Complexity limits your organization’s potential
For over a decade, we’ve built high-quality, scalable, and resilient software systems for the world's largest companies, without fail.
The fundamental concerns in IT systems are time, data, form, and code — their subtle interactions and couplings combine to have a suffocating impact on software projects.
Our approach to building IT systems is defined by a unique methodology and a set of supporting tools that allow us to keep these four concerns separate, resulting in:
Rapid development of large IT systems
Increased levels of agility and software re-use
Lower maintenance costs
Secure, reliable systems that are robust yet flexible
We believe that systems should be built on the conceptual bedrock of a dual timeline. This provides a universal set of essential capabilities for organizations who operate within disparate and ever-evolving landscapes of information, and who require an accurate and consistent view of information at any point: past, present and future.
The main timeline is fully controllable and it allows for:
The integration of imported records
The previewable orchestration of future states
The secondary timeline is immutable and provides a guaranteed audit trail, 'built-in'.
Data is fundamental to the creation of software. It will routinely outlive the interpretations we derive from it and the applications we build on top of it. Therefore, we will always seek to lay the foundations of data management independently of a particular application or use-case, and above a common timeline.
Table-based structures, found in spreadsheets and traditional SQL databases, are helpful for displaying and analyzing data, but they are not an appropriate format for storing data.
Tables are insufficient for representing data in its purest form, and this is particularly obvious when modeling sparse data or multi-valued attributes, or coping with the evolution of data over time.
Instead, we believe that data is best recorded as units of facts and relationships, without constraints.
Simply put, we believe graph-oriented systems point us towards the correct approach for data management, and organizations, such as Facebook and Google have proved how powerful the widespread use of graph-structured data can be.
Organizations can unlock different amounts of value from data depending on how they interpret it, how they shape it and the constraints they place on it.
Complex types & tables, schemas & structures, classes & containers, models & metadata, formats & encodings, representations.
These are the forms we construct for interpreting, analyzing and extracting value from our data. Tools such as relational schemas and ontologies are common structures we use for understanding, analyzing and managing our information.

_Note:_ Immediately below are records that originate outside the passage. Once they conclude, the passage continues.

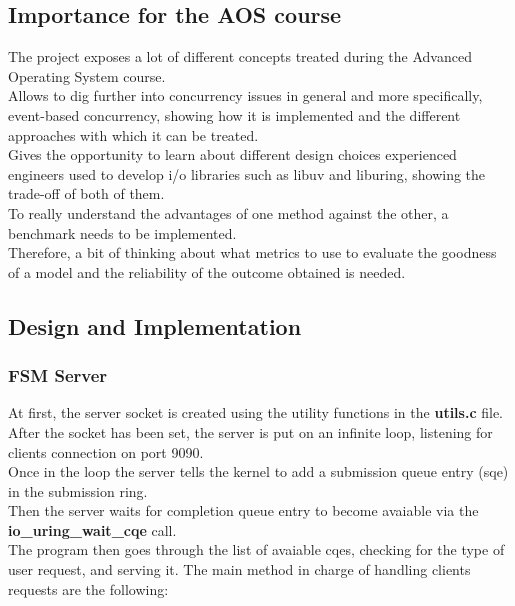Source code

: \documentclass[10pt, oneside,english]{article}   	%
\begin{document}
\subsection{Importance for the AOS course}

The project exposes a lot of different concepts treated during the Advanced Operating System course. \\
Allows to dig further into concurrency issues in general and more specifically, event-based concurrency, showing how it is implemented and the different approaches with which it can be treated. \\
Gives the opportunity to learn about different design choices experienced engineers used to develop i/o libraries such as libuv and liburing, showing the trade-off of both of them. \\
To really understand the advantages of one method against the other, a benchmark needs to be implemented. \\
Therefore, a bit of thinking about what metrics to use to evaluate the goodness of a model and the reliability of the outcome obtained is needed.

\subsection{Design and Implementation}

\subsubsection{FSM Server}
At first, the server socket is created using the utility functions in the \textbf{utils.c} file. \\
After the socket has been set, the server is put on an infinite loop, listening for clients connection on port 9090. \\
Once in the loop the server tells the kernel to add a submission queue entry (sqe) in the submission ring. \\
Then the server waits for completion queue entry to become avaiable via the \textbf{io\_uring\_wait\_cqe} call. \\
The program then goes through the list of avaiable cqes, checking for the type of user request, and serving it.
The main method in charge of handling clients requests are the following:
\end{document}
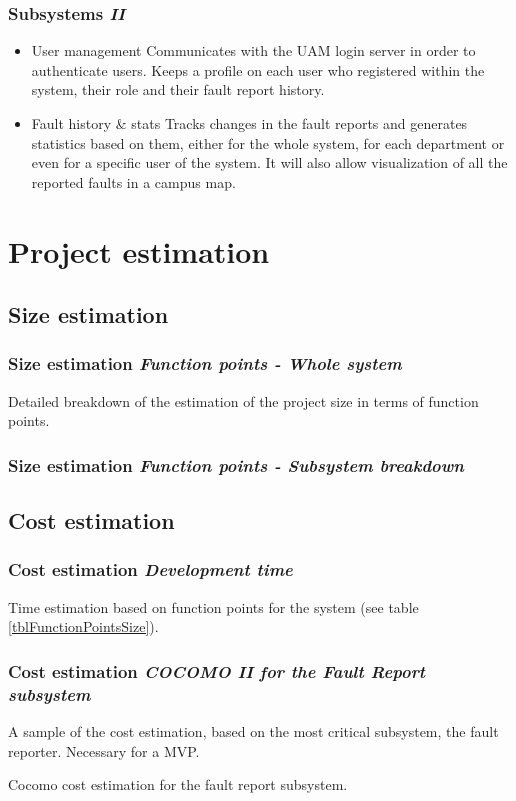 \documentclass[10pt, compress,usetitleprogressbar,aspectratio=1610]{beamer}
\begin{document}
\begin{frame}
\frametitle{Subsystems \hfill \emph{II}}
\begin{itemize}
\item \alert{User management} Communicates with the UAM login server in order to authenticate users. Keeps a profile on each user who registered within the system, their role and their fault report history.
\item \alert{Fault history \& stats} Tracks changes in the fault reports and generates statistics based on them, either for the whole system, for each department or even for a specific user of the system. It will also allow visualization of all the reported faults in a campus map.
\end{itemize}
\end{frame}

\section{Project estimation}

\subsection{Size estimation}
\begin{frame}
\frametitle{Size estimation \hfill \emph{Function points - Whole system}}
\begin{table}[hbtp]
\centering

\caption{Detailed breakdown of the estimation of the project size in terms of function points.}
\label{tblFunctionPointsSize}
\end{table}
\end{frame}

\begin{frame}
\frametitle{Size estimation \hfill \emph{Function points - Subsystem breakdown}}
\end{frame}

\subsection{Cost estimation}
\begin{frame}
\frametitle{Cost estimation \hfill \emph{Development time}}
\begin{table}[hbtp]
\centering

\caption{Time estimation based on function points for the system (see table \ref{tblFunctionPointsSize}).}
\label{tblFunctionPointsTime}
\end{table}
\end{frame}

\begin{frame}
\frametitle{Cost estimation \hfill \emph{COCOMO II for the Fault Report subsystem}}
A sample of the cost estimation, based on the most critical subsystem, the fault reporter. Necessary for a MVP.

\begin{table}[hbtp]

\caption{Cocomo cost estimation for the fault report subsystem.}
\label{tblFaultReportCost}
\end{table}

\end{frame}
\end{document}
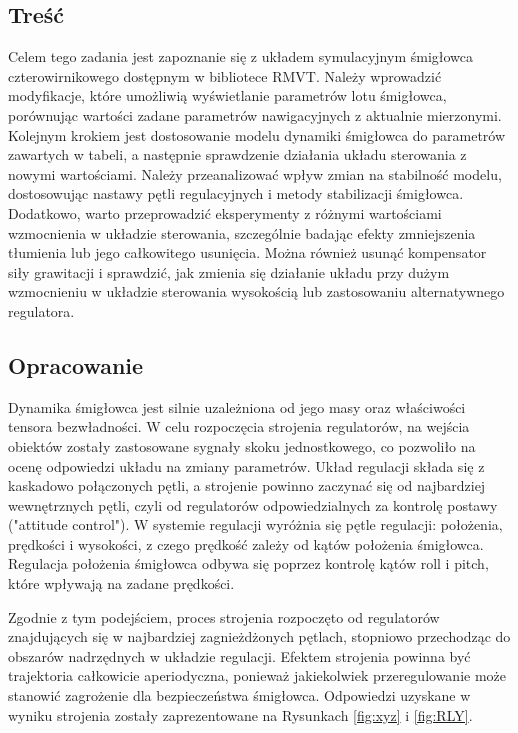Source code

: \documentclass[polish,11pt,a4paper]{article}
\begin{document}
\subsection*{Treść}
Celem tego zadania jest zapoznanie się z układem symulacyjnym śmigłowca czterowirnikowego dostępnym w bibliotece RMVT. Należy wprowadzić modyfikacje, które umożliwią wyświetlanie parametrów lotu śmigłowca, porównując wartości zadane parametrów nawigacyjnych z aktualnie mierzonymi. Kolejnym krokiem jest dostosowanie modelu dynamiki śmigłowca do parametrów zawartych w tabeli, a następnie sprawdzenie działania układu sterowania z nowymi wartościami. Należy przeanalizować wpływ zmian na stabilność modelu, dostosowując nastawy pętli regulacyjnych i metody stabilizacji śmigłowca. Dodatkowo, warto przeprowadzić eksperymenty z różnymi wartościami wzmocnienia w układzie sterowania, szczególnie badając efekty zmniejszenia tłumienia lub jego całkowitego usunięcia. Można również usunąć kompensator siły grawitacji i sprawdzić, jak zmienia się działanie układu przy dużym wzmocnieniu w układzie sterowania wysokością lub zastosowaniu alternatywnego regulatora.
\subsection*{Opracowanie}
Dynamika śmigłowca jest silnie uzależniona od jego masy oraz właściwości tensora bezwładności. W celu rozpoczęcia strojenia regulatorów, na wejścia obiektów zostały zastosowane sygnały skoku jednostkowego, co pozwoliło na ocenę odpowiedzi układu na zmiany parametrów. Układ regulacji składa się z kaskadowo połączonych pętli, a strojenie powinno zaczynać się od najbardziej wewnętrznych pętli, czyli od regulatorów odpowiedzialnych za kontrolę postawy ("attitude control"). W systemie regulacji wyróżnia się pętle regulacji: położenia, prędkości i wysokości, z czego prędkość zależy od kątów położenia śmigłowca. Regulacja położenia śmigłowca odbywa się poprzez kontrolę kątów roll i pitch, które wpływają na zadane prędkości.

Zgodnie z tym podejściem, proces strojenia rozpoczęto od regulatorów znajdujących się w najbardziej zagnieżdżonych pętlach, stopniowo przechodząc do obszarów nadrzędnych w układzie regulacji. Efektem strojenia powinna być trajektoria całkowicie aperiodyczna, ponieważ jakiekolwiek przeregulowanie może stanowić zagrożenie dla bezpieczeństwa śmigłowca. Odpowiedzi uzyskane w wyniku strojenia zostały zaprezentowane na Rysunkach \ref{fig:xyz} i \ref{fig:RLY}.
\end{document}
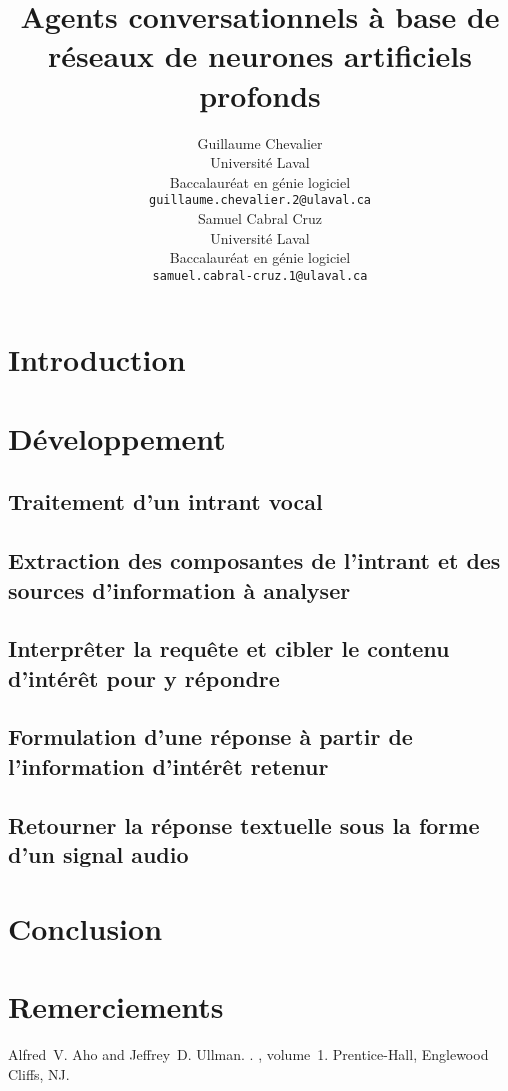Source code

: \documentclass[11pt]{article}
\title{Agents conversationnels à base de réseaux de neurones artificiels profonds}
\author{Guillaume Chevalier \\
  Université Laval \\ Baccalauréat en génie logiciel \\
  {\tt \small guillaume.chevalier.2@ulaval.ca} \\\And
  Samuel Cabral Cruz \\
  Université Laval \\ Baccalauréat en génie logiciel \\
  {\tt \small samuel.cabral-cruz.1@ulaval.ca} \\}
\date{}
\begin{document}
\maketitle

\begin{abstract}

\end{abstract}

\section{Introduction}


\section{Développement}
\subsection{Traitement d'un intrant vocal}

\subsection{Extraction des composantes de l'intrant et des sources d'information à analyser}

\subsection{Interprêter la requête et cibler le contenu d'intérêt pour y répondre}

\subsection{Formulation d'une réponse à partir de l'information d'intérêt retenur}

\subsection{Retourner la réponse textuelle sous la forme d'un signal audio}

\section*{Conclusion}

\section*{Remerciements}

%
%

\begin{thebibliography}{}
Alfred~V. Aho and Jeffrey~D. Ullman.
.
, volume~1.
\newblock Prentice-{Hall}, Englewood Cliffs, NJ.

\end{thebibliography}
\end{document}
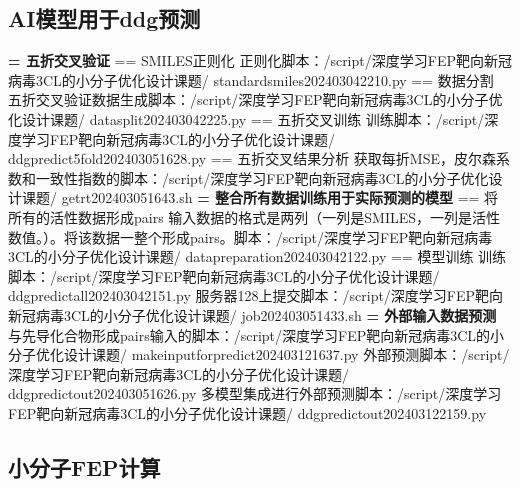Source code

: \subsection{AI模型用于ddg预测}
\noindent\textbf{= 五折交叉验证}
\newline\noindent == SMILES正则化
\newline\indent 正则化脚本：/script/深度学习FEP靶向新冠病毒3CL的小分子优化设计课题/ standardsmiles202403042210.py
\newline\noindent == 数据分割
\newline\indent 五折交叉验证数据生成脚本：/script/深度学习FEP靶向新冠病毒3CL的小分子优化设计课题/ datasplit202403042225.py
\newline\noindent == 五折交叉训练
\newline\indent 训练脚本：/script/深度学习FEP靶向新冠病毒3CL的小分子优化设计课题/ ddgpredict5fold202403051628.py
\newline\noindent == 五折交叉结果分析
\newline\indent 获取每折MSE，皮尔森系数和一致性指数的脚本：/script/深度学习FEP靶向新冠病毒3CL的小分子优化设计课题/ getrt202403051643.sh
\newline\noindent\textbf{= 整合所有数据训练用于实际预测的模型}
\newline\noindent == 将所有的活性数据形成pairs
\newline\indent 输入数据的格式是两列（一列是SMILES，一列是活性数值。）。将该数据一整个形成pairs。脚本：/script/深度学习FEP靶向新冠病毒3CL的小分子优化设计课题/ datapreparation202403042122.py
\newline\noindent == 模型训练
\newline\indent 训练脚本：/script/深度学习FEP靶向新冠病毒3CL的小分子优化设计课题/ ddgpredictall202403042151.py
\newline\indent 服务器128上提交脚本：/script/深度学习FEP靶向新冠病毒3CL的小分子优化设计课题/ job202403051433.sh
\newline\noindent\textbf{= 外部输入数据预测}
\newline\indent 与先导化合物形成pairs输入的脚本：/script/深度学习FEP靶向新冠病毒3CL的小分子优化设计课题/ makeinputforpredict202403121637.py
\newline\indent 外部预测脚本：/script/深度学习FEP靶向新冠病毒3CL的小分子优化设计课题/ ddgpredictout202403051626.py
\newline\indent 多模型集成进行外部预测脚本：/script/深度学习FEP靶向新冠病毒3CL的小分子优化设计课题/ ddgpredictout202403122159.py
\subsection{小分子FEP计算}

Too often, software developers will attempt to "codify" these structures into their software as types and objects.
By understanding that schema is just another form of data, on a timeline, we let our information systems grow and flex with the businesses they serve. This is how we are able to build maintainable models of the real world.
The software patterns and practices that underlie your application architecture are certainly important, but less fundamentally relevant than making the correct choices with regards to the structure of your data in time. Assuming those other foundations are in place, we believe that the best approach to code is to keep it short, readable and expressive.
In reality this means we prefer:
Writing modular & generic libraries of functions that operate over many types of data structures
Minimizing the use of state wherever possible
Maintaining declarative structures that avoid the need for reasoning about imperative control flows
By pulling out the state and domain, the remaining code is simple. Developers can focus on writing code to implement business logic, pure functional calculations and derivations, with resulting actions that automate the execution of business processes.
As software complexity is tamed, productivity soars.
We build high-performing teams, working in close collaboration with our clients.
Delivery-focused software engineeers that build high-quality, adaptable systems:
Elegant solutions based on research and creative problem-solving
Well-tested, robust, efficient applications
Cloud-native backend engineering, with modern frontend UX
We can join your existing engineering staff or run dedicated JUXT teams. Our projects succeed because we work hard to understand the mission deeply and our engineers take ownership.
We've designed data-intensive, realtime systems, solving tough architectural problems in finance and many other domains. We bring the philosophies of functional programming to the architecture - treating time as a first-class concern; treating data as immutable at all levels of the stack; promoting stateless systems and operations.
We've designed and delivered event-driven and API-driven systems, taking careful advantage of the capabilities of the modern cloud.
We consult on existing systems to provide short and long-term recommendations for increasing scale and evolving towards new use-cases.
JUXT has helped Fortune 500 companies get developer tooling right. We deliver cutting-edge Internal Developer Platform projects, allowing organisations to improve the efficiency of engineering at scale.
Platform engineering done right can give your software teams:
Compliance, security, and other non-functional guarantees, at scale
Delightful internal developer experiences and documentation.
An internal 'open source' culture and a thriving community of contributors.
We’ve been building systems on AWS since early 2014, over that time we’ve accumulated first-hand knowledge and expertise of managing and automating AWS infrastructure through code.
Our AWS systems have been successfully audited for PCI DSS compliance and won praise for their operational stability, information security and regulatory compliance. We have experience in meeting GDPR requirements and protecting data privacy.